Un Montréalais qui a «volé l’enfance» de sa fille et ses deux belles-filles en leur faisant subir des attouchements sexuels pendant plus d’une décennie passera les trois prochaines années en prison.

«J’imagine que, pour toi, la sentence que tu [as récoltée jeudi] te semble injuste et énorme, mais par rapport à toutes les années volées à moi et mes deux sœurs, aucune sentence ne serait assez longue à mes yeux», a écrit l’une des victimes dans une lettre déposée au palais de justice de Saint-Jérôme.

Son agresseur, que l’on ne peut nommer afin de préserver l’identité des victimes, a été condamné à trois ans de pénitencier, le jour de son 44e anniversaire.

Aujourd’hui âgée de 31 ans, la jeune femme n’avait que 7 ans lorsque son beau-père a commencé à lui faire des attouchements sexuels, qui ont débuté par des caresses sur les fesses. L’homme demandait également à la fillette de flatter son pénis en se frottant sur elle.

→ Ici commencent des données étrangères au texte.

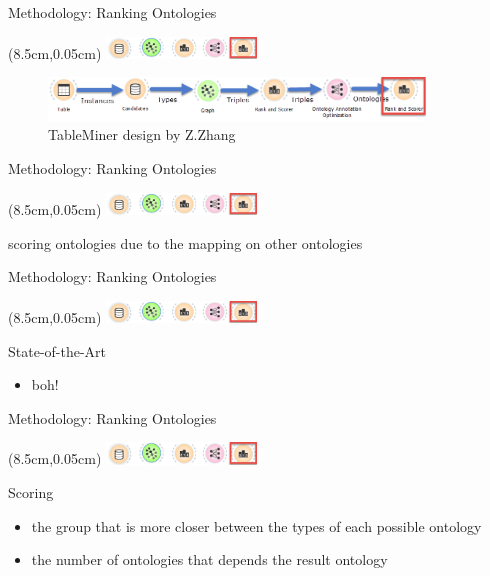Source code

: \documentclass{beamer}
\begin{document}
\begin{frame}{Methodology: Ranking Ontologies}
	\begin{textblock*}{4cm}(8.5cm,0.05cm) %
		\includegraphics[width=4cm]{images/header-rank-ontologies.png}
	\end{textblock*}
	\begin{figure}
		\includegraphics[width=10cm]{images/diagrams-rank-ontologies.png}
		\caption{\label{fig:your-figure2} TableMiner design by Z.Zhang}
	\end{figure}
\end{frame}
\begin{frame}{Methodology: Ranking Ontologies}
	\begin{textblock*}{4cm}(8.5cm,0.05cm) %
		\includegraphics[width=4cm]{images/header-rank-ontologies.png}
	\end{textblock*}
	\begin{definition}
		scoring ontologies due to the mapping on other ontologies
	\end{definition}
\end{frame}
\begin{frame}{Methodology: Ranking Ontologies}
	\begin{textblock*}{4cm}(8.5cm,0.05cm) %
		\includegraphics[width=4cm]{images/header-rank-ontologies.png}
	\end{textblock*}
	State-of-the-Art
	\begin{itemize}
		\item boh!
	\end{itemize}
\end{frame}
\begin{frame}{Methodology: Ranking Ontologies}
	\begin{textblock*}{4cm}(8.5cm,0.05cm) %
		\includegraphics[width=4cm]{images/header-rank-ontologies.png}
	\end{textblock*}
	Scoring
	\begin{itemize}
		\item the group that is more closer between the types of each possible ontology
		\item the number of ontologies that depends the result ontology
	\end{itemize}
\end{frame}
\end{document}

Les abus, qui se sont produits dans des résidences de Repentigny et L’Épiphanie, dans Lanaudière, ont duré 10 ans.

«Stress énorme»

Simultanément, le quadragénaire agressait également son autre belle-fille, de deux ans l’aînée. Dans son cas, les abus ont duré huit ans.

«J’ai vécu ma jeunesse dans un stress énorme […], la peur que ce soir tu ouvres la porte de ma chambre et [que tu] entres pour me flatter et [m’embrasser] les fesses ou […] toucher un endroit de [mon] corps que je savais interdit…», a écrit la jeune femme.

Craintives et sous l’emprise de leur agresseur, les deux sœurs ne l’ont pas dénoncé immédiatement.

En 1999, l’homme est devenu père. Il a commencé à agresser sa propre fille alors qu’elle n’avait que 5 ans. Les gestes interdits ont été commis à Saint-Calixte et La Plaine, un secteur de Terrebonne.

Baisers sur la bouche, caresses aux seins, aux fesses et à la vulve, par-dessus les vêtements et dans le bain: les contacts sexuels se sont échelonnés sur huit ans.

Bouleversant inceste

Aujourd’hui à peine majeure, la jeune femme a déjà fait deux tentatives de suicide.

«Je ne sais pas si tu le réalises, mais subir l’inceste est extrêmement bouleversant pour un enfant. Devoir vivre avec le fait que ton agresseur est ton propre père, celui en qui tu avais le plus confiance, celui qui devait [te] protéger», a écrit la victime dans une lettre déposée à la cour.

Une phrase que le juge Carol Richer a réitérée en condamnant l’accusé.

«On s’attend à ce qu’un père protège son enfant plutôt que de l’agresser sexuellement», a-t-il souligné.